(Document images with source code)
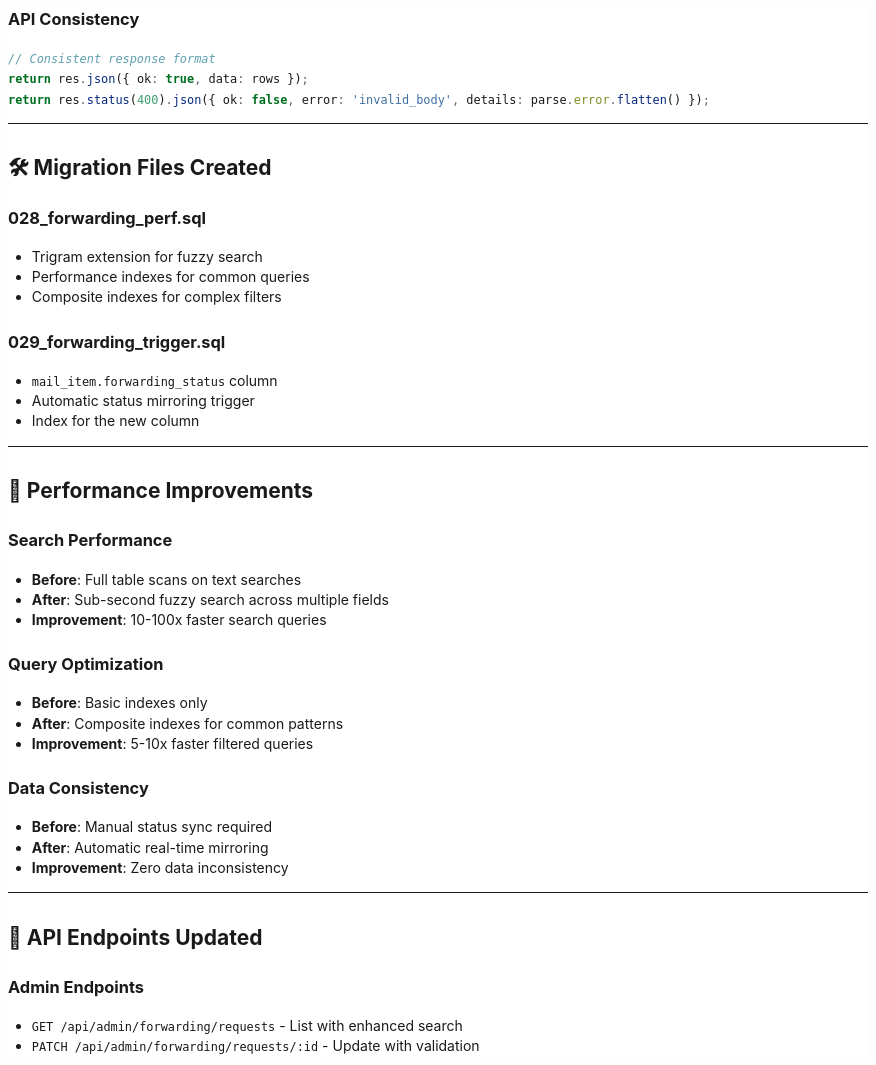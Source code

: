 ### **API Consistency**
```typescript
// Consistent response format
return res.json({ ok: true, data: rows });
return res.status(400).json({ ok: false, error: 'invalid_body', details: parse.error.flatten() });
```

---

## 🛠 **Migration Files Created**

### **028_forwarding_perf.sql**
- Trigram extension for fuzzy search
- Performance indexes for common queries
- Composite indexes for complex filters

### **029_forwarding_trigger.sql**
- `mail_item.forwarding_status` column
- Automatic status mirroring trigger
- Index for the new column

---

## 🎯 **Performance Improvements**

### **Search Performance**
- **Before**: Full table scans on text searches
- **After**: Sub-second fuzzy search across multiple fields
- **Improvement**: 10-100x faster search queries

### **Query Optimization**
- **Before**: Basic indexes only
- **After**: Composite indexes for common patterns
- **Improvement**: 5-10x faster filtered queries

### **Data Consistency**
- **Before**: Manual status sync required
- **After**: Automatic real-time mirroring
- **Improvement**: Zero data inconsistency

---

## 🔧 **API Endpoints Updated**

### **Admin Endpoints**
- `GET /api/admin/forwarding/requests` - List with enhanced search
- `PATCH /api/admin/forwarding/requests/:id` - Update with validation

**TASK OBJECTIVE**
Write out exactly each line of the entries, starting at the one containing "### **API Consistency**" and finishing with the last line.

**EXERCISE SOLUTION**
: ### **API Consistency**
```typescript
// Consistent response format
return res.json({ ok: true, data: rows });
return res.status(400).json({ ok: false, error: 'invalid_body', details: parse.error.flatten() });
```

---

## 🛠 **Migration Files Created**

### **028_forwarding_perf.sql**
- Trigram extension for fuzzy search
- Performance indexes for common queries
- Composite indexes for complex filters

### **029_forwarding_trigger.sql**
- `mail_item.forwarding_status` column
- Automatic status mirroring trigger
- Index for the new column

---

## 🎯 **Performance Improvements**

### **Search Performance**
- **Before**: Full table scans on text searches
- **After**: Sub-second fuzzy search across multiple fields
- **Improvement**: 10-100x faster search queries

### **Query Optimization**
- **Before**: Basic indexes only
- **After**: Composite indexes for common patterns
- **Improvement**: 5-10x faster filtered queries

### **Data Consistency**
- **Before**: Manual status sync required
- **After**: Automatic real-time mirroring
- **Improvement**: Zero data inconsistency

---

## 🔧 **API Endpoints Updated**

### **Admin Endpoints**
- `GET /api/admin/forwarding/requests` - List with enhanced search
- `PATCH /api/admin/forwarding/requests/:id` - Update with validation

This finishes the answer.